DATASET EXTRACT Start Marker

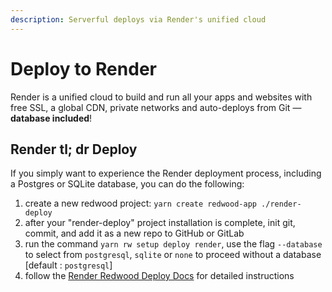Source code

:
 ```yaml
---
description: Serverful deploys via Render's unified cloud
---
```


# Deploy to Render

Render is a unified cloud to build and run all your apps and websites with free SSL, a global CDN, private networks and auto-deploys from Git — **database included**!

## Render tl; dr Deploy

If you simply want to experience the Render deployment process, including a Postgres or SQLite database, you can do the following:
1. create a new redwood project: `yarn create redwood-app ./render-deploy`
2. after your "render-deploy" project installation is complete, init git, commit, and add it as a new repo to GitHub or GitLab
3. run the command `yarn rw setup deploy render`, use the flag `--database` to select from `postgresql`, `sqlite` or `none` to proceed without a database [default : `postgresql`]
4. follow the [Render Redwood Deploy Docs](https://render.com/docs/deploy-redwood) for detailed instructions

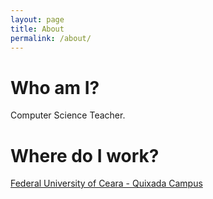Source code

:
 ```yaml
---
layout: page
title: About
permalink: /about/
---
```


# Who am I?

Computer Science Teacher.

# Where do I work?

[Federal University of Ceara - Quixada Campus](https://www.quixada.ufc.br/)



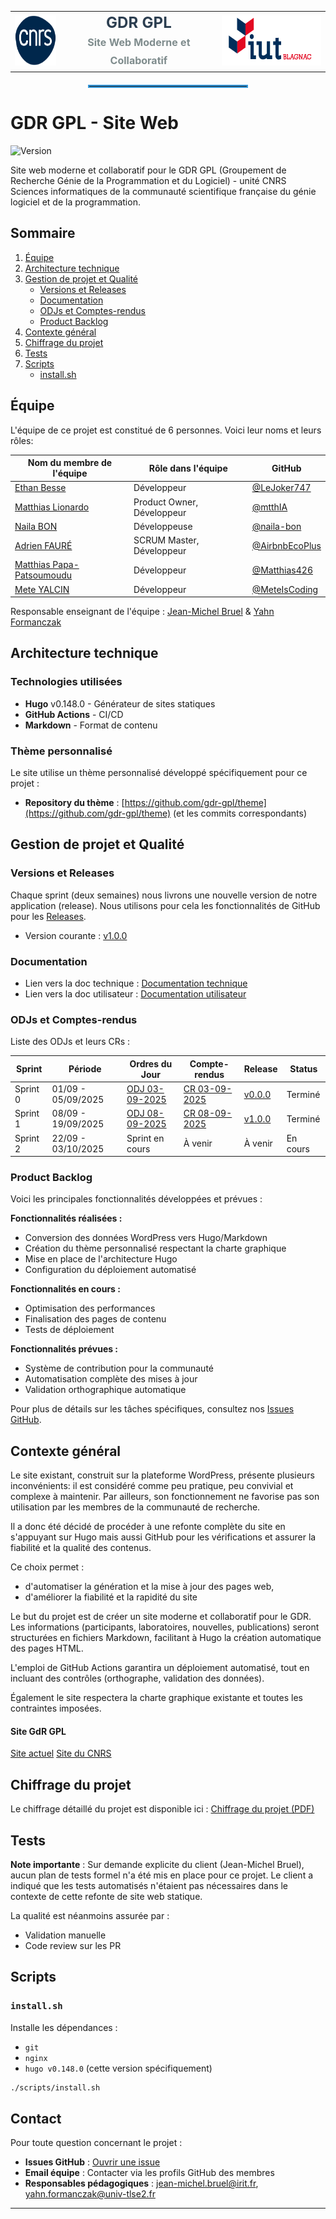 <div align="center">
  <table border="0" cellpadding="20" cellspacing="0">
    <tr>
      <td align="center">
        <img src="./static/images/logo-cnrs.png" alt="CNRS" height="80"  />
      </td>
      <td align="center" style="font-size: 24px; font-weight: bold; color: #2c3e50;">
        GDR GPL<br>
        <span style="font-size: 16px; color: #7f8c8d;">Site Web Moderne et Collaboratif</span>
      </td>
      <td align="center">
        <img src="./static/images/logo-iut.png" alt="IUT Blagnac" height="80"/>
      </td>
    </tr>
  </table>
  
  <hr style="width: 50%; margin: 20px auto; border: 2px solid #3498db;">
</div>

# GDR GPL - Site Web

![Version](https://img.shields.io/github/v/release/gdr-gpl/gdr-gpl)

Site web moderne et collaboratif pour le GDR GPL (Groupement de Recherche Génie de la Programmation et du Logiciel) - unité CNRS Sciences informatiques de la communauté scientifique française du génie logiciel et de la programmation.

## Sommaire

1. [Équipe](#équipe)
2. [Architecture technique](#architecture-technique)
3. [Gestion de projet et Qualité](#gestion-de-projet-et-qualité)
   - [Versions et Releases](#versions-et-releases)
   - [Documentation](#documentation)
   - [ODJs et Comptes-rendus](#odjs-et-comptes-rendus)
   - [Product Backlog](#product-backlog)
4. [Contexte général](#contexte-général)
5. [Chiffrage du projet](#chiffrage-du-projet)
6. [Tests](#tests)
7. [Scripts](#scripts)
   - [install.sh](#installsh)

## Équipe

L'équipe de ce projet est constitué de 6 personnes. Voici leur noms et leurs rôles:

| Nom du membre de l'équipe                                   | Rôle dans l'équipe                | GitHub |
|-------------------------------------------------------------|-----------------------------------|---------|
| [Ethan Besse](https://github.com/LeJoker747)                | Développeur                       | [@LeJoker747](https://github.com/LeJoker747) |
| [Matthias Lionardo](https://github.com/mtthIA)              | Product Owner, Développeur        | [@mtthIA](https://github.com/mtthIA) |
| [Naila BON](https://github.com/naila-bon)                   | Développeuse                      | [@naila-bon](https://github.com/naila-bon) |
| [Adrien FAURÉ](https://github.com/AirbnbEcoPlus)            | SCRUM Master, Développeur         | [@AirbnbEcoPlus](https://github.com/AirbnbEcoPlus) |
| [Matthias Papa-Patsoumoudu](https://github.com/Matthias426) | Développeur                       | [@Matthias426](https://github.com/Matthias426) |
| [Mete YALCIN](https://github.com/MeteIsCoding)              | Développeur                       | [@MeteIsCoding](https://github.com/MeteIsCoding) |

Responsable enseignant de l'équipe : [Jean-Michel Bruel](jean-michel.bruel@irit.fr) & [Yahn Formanczak](yahn.formanczak@univ-tlse2.fr) 

## Architecture technique

### Technologies utilisées
- **Hugo** v0.148.0 - Générateur de sites statiques
- **GitHub Actions** - CI/CD
- **Markdown** - Format de contenu

### Thème personnalisé
Le site utilise un thème personnalisé développé spécifiquement pour ce projet :
- **Repository du thème** : [https://github.com/gdr-gpl/theme](https://github.com/gdr-gpl/theme) (et les commits correspondants)

## Gestion de projet et Qualité

### Versions et Releases
Chaque sprint (deux semaines) nous livrons une nouvelle version de notre application (release).
Nous utilisons pour cela les fonctionnalités de GitHub pour les [Releases](https://docs.github.com/en/repositories/releasing-projects-on-github).

- Version courante : [v1.0.0](https://github.com/gdr-gpl/gdr-gpl/releases/tag/v1.0.0)

### Documentation
- Lien vers la doc technique : [Documentation technique](https://github.com/gdr-gpl/gdr-gpl/wiki/Documentation-Technique--%E2%80%90-GDR%E2%80%90GPL)
- Lien vers la doc utilisateur : [Documentation utilisateur](https://github.com/gdr-gpl/gdr-gpl/wiki/Documentation-Utilisateur-%E2%80%90-GDR%E2%80%90GPL)

### ODJs et Comptes-rendus

Liste des ODJs et leurs CRs :

| Sprint | Période | Ordres du Jour | Compte-rendus | Release | Status |
|--------|---------|----------------|---------------|---------|---------|
| Sprint 0 | 01/09 - 05/09/2025 | [ODJ 03-09-2025](https://github.com/gdr-gpl/gdr-gpl/blob/dev/Documents/R%C3%A9unions/Ordre%20du%20jour%20n%C2%B01%20SAE%20S5.01.pdf) | [CR 03-09-2025](https://github.com/gdr-gpl/gdr-gpl/blob/dev/Documents/R%C3%A9unions/Compte%20rendu%20n%C2%B01%20SAE%20S5.01.pdf) | [v0.0.0](https://github.com/gdr-gpl/gdr-gpl/releases) | Terminé |
| Sprint 1 | 08/09 - 19/09/2025 | [ODJ 08-09-2025](https://github.com/gdr-gpl/gdr-gpl/blob/dev/Documents/R%C3%A9unions/Ordre%20du%20jour%20n%C2%B02%20SAE%20S5.01.pdf) | [CR 08-09-2025](https://github.com/gdr-gpl/gdr-gpl/blob/dev/Documents/R%C3%A9unions/Compte%20rendu%20n%C2%B02%20SAE%20S5.01.pdf) | [v1.0.0](https://github.com/gdr-gpl/gdr-gpl/releases) | Terminé |
| Sprint 2 | 22/09 - 03/10/2025 | Sprint en cours | À venir | À venir | En cours |

### Product Backlog

Voici les principales fonctionnalités développées et prévues :

**Fonctionnalités réalisées :**
- Conversion des données WordPress vers Hugo/Markdown
- Création du thème personnalisé respectant la charte graphique
- Mise en place de l'architecture Hugo
- Configuration du déploiement automatisé

**Fonctionnalités en cours :**
- Optimisation des performances
- Finalisation des pages de contenu
- Tests de déploiement

**Fonctionnalités prévues :**
- Système de contribution pour la communauté
- Automatisation complète des mises à jour
- Validation orthographique automatique

Pour plus de détails sur les tâches spécifiques, consultez nos [Issues GitHub](https://github.com/gdr-gpl/gdr-gpl/issues).

## Contexte général

Le site existant, construit sur la plateforme WordPress, présente plusieurs inconvénients: il est considéré comme peu pratique, peu convivial et complexe à maintenir. Par ailleurs, son fonctionnement ne favorise pas son utilisation par les membres de la communauté de recherche.

Il a donc été décidé de procéder à une refonte complète du site en s'appuyant sur Hugo mais aussi GitHub pour les vérifications et assurer la fiabilité et la qualité des contenus.

Ce choix permet :

- d'automatiser la génération et la mise à jour des pages web,
- d'améliorer la fiabilité et la rapidité du site

Le but du projet est de créer un site moderne et collaboratif pour le GDR. Les informations (participants, laboratoires, nouvelles, publications) seront structurées en fichiers Markdown, facilitant à Hugo la création automatique des pages HTML.

L'emploi de GitHub Actions garantira un déploiement automatisé, tout en incluant des contrôles (orthographe, validation des données).

Également le site respectera la charte graphique existante et toutes les contraintes imposées.

#### Site GdR GPL 
[Site actuel](https://gdr-gpl.cnrs.fr/) 
[Site du CNRS](https://mygdr.hosted.lip6.fr/accueilGDR/7/10)

## Chiffrage du projet

Le chiffrage détaillé du projet est disponible ici :
[Chiffrage du projet (PDF)](https://github.com/gdr-gpl/gdr-gpl/blob/dev/Documents/Chiffrage.pdf)

## Tests

**Note importante** : Sur demande explicite du client (Jean-Michel Bruel), aucun plan de tests formel n'a été mis en place pour ce projet. Le client a indiqué que les tests automatisés n'étaient pas nécessaires dans le contexte de cette refonte de site web statique.

La qualité est néanmoins assurée par :
- Validation manuelle
- Code review sur les PR


## Scripts

### `install.sh`

Installe les dépendances :

- `git`
- `nginx`
- `hugo v0.148.0` (cette version spécifiquement)

```bash
./scripts/install.sh
```

## Contact

Pour toute question concernant le projet :
- **Issues GitHub** : [Ouvrir une issue](https://github.com/gdr-gpl/gdr-gpl/issues)
- **Email équipe** : Contacter via les profils GitHub des membres
- **Responsables pédagogiques** : jean-michel.bruel@irit.fr, yahn.formanczak@univ-tlse2.fr

---

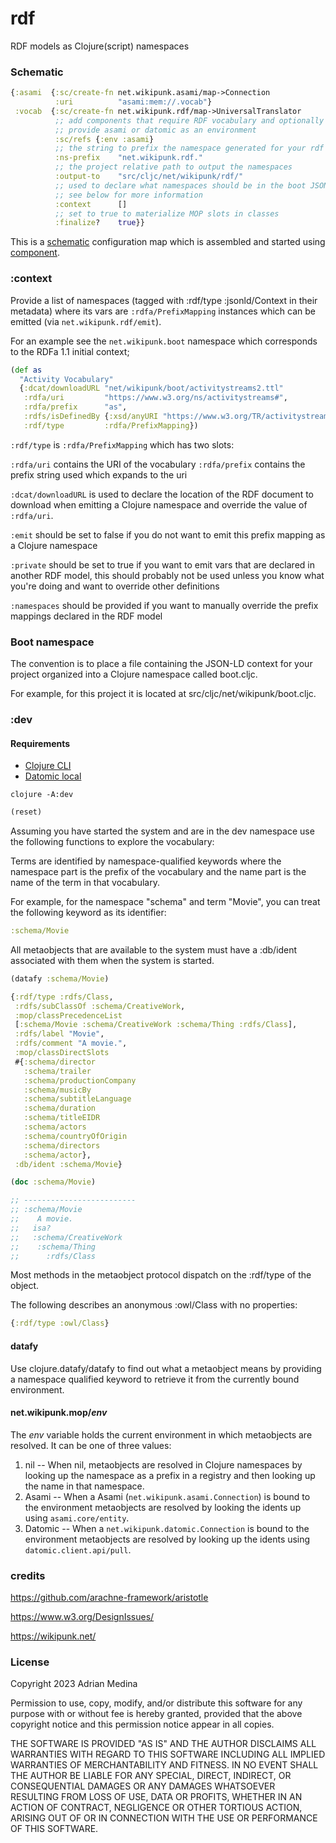 # rdf
RDF models as Clojure(script) namespaces

### Schematic

``` clojure
{:asami  {:sc/create-fn net.wikipunk.asami/map->Connection
          :uri          "asami:mem://.vocab"}
 :vocab  {:sc/create-fn net.wikipunk.rdf/map->UniversalTranslator
          ;; add components that require RDF vocabulary and optionally
          ;; provide asami or datomic as an environment
          :sc/refs {:env :asami}
          ;; the string to prefix the namespace generated for your rdf models
          :ns-prefix    "net.wikipunk.rdf." 
          ;; the project relative path to output the namespaces
          :output-to    "src/cljc/net/wikipunk/rdf/"
          ;; used to declare what namespaces should be in the boot JSON-LD context
          ;; see below for more information
          :context      []
          ;; set to true to materialize MOP slots in classes
          :finalize?    true}}
```

This is a [schematic](https://github.com/walmartlabs/schematic)
configuration map which is assembled and started using
[component](https://github.com/stuartsierra/component).

### :context
Provide a list of namespaces (tagged with :rdf/type :jsonld/Context in
their metadata) where its vars are `:rdfa/PrefixMapping` instances
which can be emitted (via `net.wikipunk.rdf/emit`). 

For an example see the `net.wikipunk.boot` namespace which corresponds
to the RDFa 1.1 initial context;

``` clojure
(def as
  "Activity Vocabulary"
  {:dcat/downloadURL "net/wikipunk/boot/activitystreams2.ttl"
   :rdfa/uri         "https://www.w3.org/ns/activitystreams#",
   :rdfa/prefix      "as",
   :rdfs/isDefinedBy {:xsd/anyURI "https://www.w3.org/TR/activitystreams-vocabulary/"},
   :rdf/type         :rdfa/PrefixMapping})
```

`:rdf/type` is `:rdfa/PrefixMapping` which has two slots:

`:rdfa/uri` contains the URI of the vocabulary
`:rdfa/prefix` contains the prefix string used which expands to the
uri 

`:dcat/downloadURL` is used to declare the location of the RDF
document to download when emitting a Clojure namespace and override
the value of `:rdfa/uri`.

`:emit` should be set to false if you do not want to emit this prefix
mapping as a Clojure namespace

`:private` should be set to true if you want to emit vars that are
declared in another RDF model, this should probably not be used unless
you know what you're doing and want to override other definitions

`:namespaces` should be provided if you want to manually override the
prefix mappings declared in the RDF model

### Boot namespace
The convention is to place a file containing the JSON-LD context for
your project organized into a Clojure namespace called boot.cljc. 

For example, for this project it is located at
src/cljc/net/wikipunk/boot.cljc.

### :dev

#### Requirements
* [Clojure CLI](https://clojure.org/guides/install_clojure)
* [Datomic local](https://docs.datomic.com/cloud/datomic-local.html)

``` shell
clojure -A:dev
```

``` clojure
(reset)
```

Assuming you have started the system and are in the dev namespace use
the following functions to explore the vocabulary:

Terms are identified by namespace-qualified keywords where the
namespace part is the prefix of the vocabulary and the name part is
the name of the term in that vocabulary.

For example, for the namespace "schema" and term "Movie", you can
treat the following keyword as its identifier:

``` clojure
:schema/Movie
```

All metaobjects that are available to the system must have a :db/ident
associated with them when the system is started.

``` clojure
(datafy :schema/Movie)
```

``` clojure
{:rdf/type :rdfs/Class,
 :rdfs/subClassOf :schema/CreativeWork,
 :mop/classPrecedenceList
 [:schema/Movie :schema/CreativeWork :schema/Thing :rdfs/Class],
 :rdfs/label "Movie",
 :rdfs/comment "A movie.",
 :mop/classDirectSlots
 #{:schema/director
   :schema/trailer
   :schema/productionCompany
   :schema/musicBy
   :schema/subtitleLanguage
   :schema/duration
   :schema/titleEIDR
   :schema/actors
   :schema/countryOfOrigin
   :schema/directors
   :schema/actor},
 :db/ident :schema/Movie}
```

``` clojure
(doc :schema/Movie)
```

``` clojure
;; -------------------------
;; :schema/Movie
;;    A movie.
;;   isa?
;;   :schema/CreativeWork
;;    :schema/Thing
;;      :rdfs/Class
```

Most methods in the metaobject protocol dispatch on the :rdf/type of
the object.

The following describes an anonymous :owl/Class with no properties:
``` clojure
{:rdf/type :owl/Class}
```

#### datafy
Use clojure.datafy/datafy to find out what a metaobject means by
providing a namespace qualified keyword to retrieve it from the
currently bound environment.

#### net.wikipunk.mop/*env*
The *env* variable holds the current environment in which metaobjects
are resolved. It can be one of three values:

1. nil -- When nil, metaobjects are resolved in Clojure namespaces by
   looking up the namespace as a prefix in a registry and then looking
   up the name in that namespace.
2. Asami -- When a Asami (`net.wikipunk.asami.Connection`) is bound
   to the environment metaobjects are resolved by looking the idents
   up using `asami.core/entity`.
3. Datomic -- When a `net.wikipunk.datomic.Connection` is bound to the
   environment metaobjects are resolved by looking up the idents using
   `datomic.client.api/pull`.


### credits
https://github.com/arachne-framework/aristotle

https://www.w3.org/DesignIssues/

https://wikipunk.net/

### License
Copyright 2023 Adrian Medina

Permission to use, copy, modify, and/or distribute this software for
any purpose with or without fee is hereby granted, provided that the
above copyright notice and this permission notice appear in all
copies.

THE SOFTWARE IS PROVIDED "AS IS" AND THE AUTHOR DISCLAIMS ALL
WARRANTIES WITH REGARD TO THIS SOFTWARE INCLUDING ALL IMPLIED
WARRANTIES OF MERCHANTABILITY AND FITNESS. IN NO EVENT SHALL THE
AUTHOR BE LIABLE FOR ANY SPECIAL, DIRECT, INDIRECT, OR CONSEQUENTIAL
DAMAGES OR ANY DAMAGES WHATSOEVER RESULTING FROM LOSS OF USE, DATA OR
PROFITS, WHETHER IN AN ACTION OF CONTRACT, NEGLIGENCE OR OTHER
TORTIOUS ACTION, ARISING OUT OF OR IN CONNECTION WITH THE USE OR
PERFORMANCE OF THIS SOFTWARE.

DATASET EXTRACT End Marker

> [EXERCISE BRIEF]:
In the listing above, find the line holding "## Gestion de projet et Qualité" and the line holding "- Automatisation complète des mises à jour", then output those two lines and every line between them exactly.

> [ANSWER AREA]:
## Gestion de projet et Qualité

### Versions et Releases
Chaque sprint (deux semaines) nous livrons une nouvelle version de notre application (release).
Nous utilisons pour cela les fonctionnalités de GitHub pour les [Releases](https://docs.github.com/en/repositories/releasing-projects-on-github).

- Version courante : [v1.0.0](https://github.com/gdr-gpl/gdr-gpl/releases/tag/v1.0.0)

### Documentation
- Lien vers la doc technique : [Documentation technique](https://github.com/gdr-gpl/gdr-gpl/wiki/Documentation-Technique--%E2%80%90-GDR%E2%80%90GPL)
- Lien vers la doc utilisateur : [Documentation utilisateur](https://github.com/gdr-gpl/gdr-gpl/wiki/Documentation-Utilisateur-%E2%80%90-GDR%E2%80%90GPL)

### ODJs et Comptes-rendus

Liste des ODJs et leurs CRs :

| Sprint | Période | Ordres du Jour | Compte-rendus | Release | Status |
|--------|---------|----------------|---------------|---------|---------|
| Sprint 0 | 01/09 - 05/09/2025 | [ODJ 03-09-2025](https://github.com/gdr-gpl/gdr-gpl/blob/dev/Documents/R%C3%A9unions/Ordre%20du%20jour%20n%C2%B01%20SAE%20S5.01.pdf) | [CR 03-09-2025](https://github.com/gdr-gpl/gdr-gpl/blob/dev/Documents/R%C3%A9unions/Compte%20rendu%20n%C2%B01%20SAE%20S5.01.pdf) | [v0.0.0](https://github.com/gdr-gpl/gdr-gpl/releases) | Terminé |
| Sprint 1 | 08/09 - 19/09/2025 | [ODJ 08-09-2025](https://github.com/gdr-gpl/gdr-gpl/blob/dev/Documents/R%C3%A9unions/Ordre%20du%20jour%20n%C2%B02%20SAE%20S5.01.pdf) | [CR 08-09-2025](https://github.com/gdr-gpl/gdr-gpl/blob/dev/Documents/R%C3%A9unions/Compte%20rendu%20n%C2%B02%20SAE%20S5.01.pdf) | [v1.0.0](https://github.com/gdr-gpl/gdr-gpl/releases) | Terminé |
| Sprint 2 | 22/09 - 03/10/2025 | Sprint en cours | À venir | À venir | En cours |

### Product Backlog

Voici les principales fonctionnalités développées et prévues :

**Fonctionnalités réalisées :**
- Conversion des données WordPress vers Hugo/Markdown
- Création du thème personnalisé respectant la charte graphique
- Mise en place de l'architecture Hugo
- Configuration du déploiement automatisé

**Fonctionnalités en cours :**
- Optimisation des performances
- Finalisation des pages de contenu
- Tests de déploiement

**Fonctionnalités prévues :**
- Système de contribution pour la communauté
- Automatisation complète des mises à jour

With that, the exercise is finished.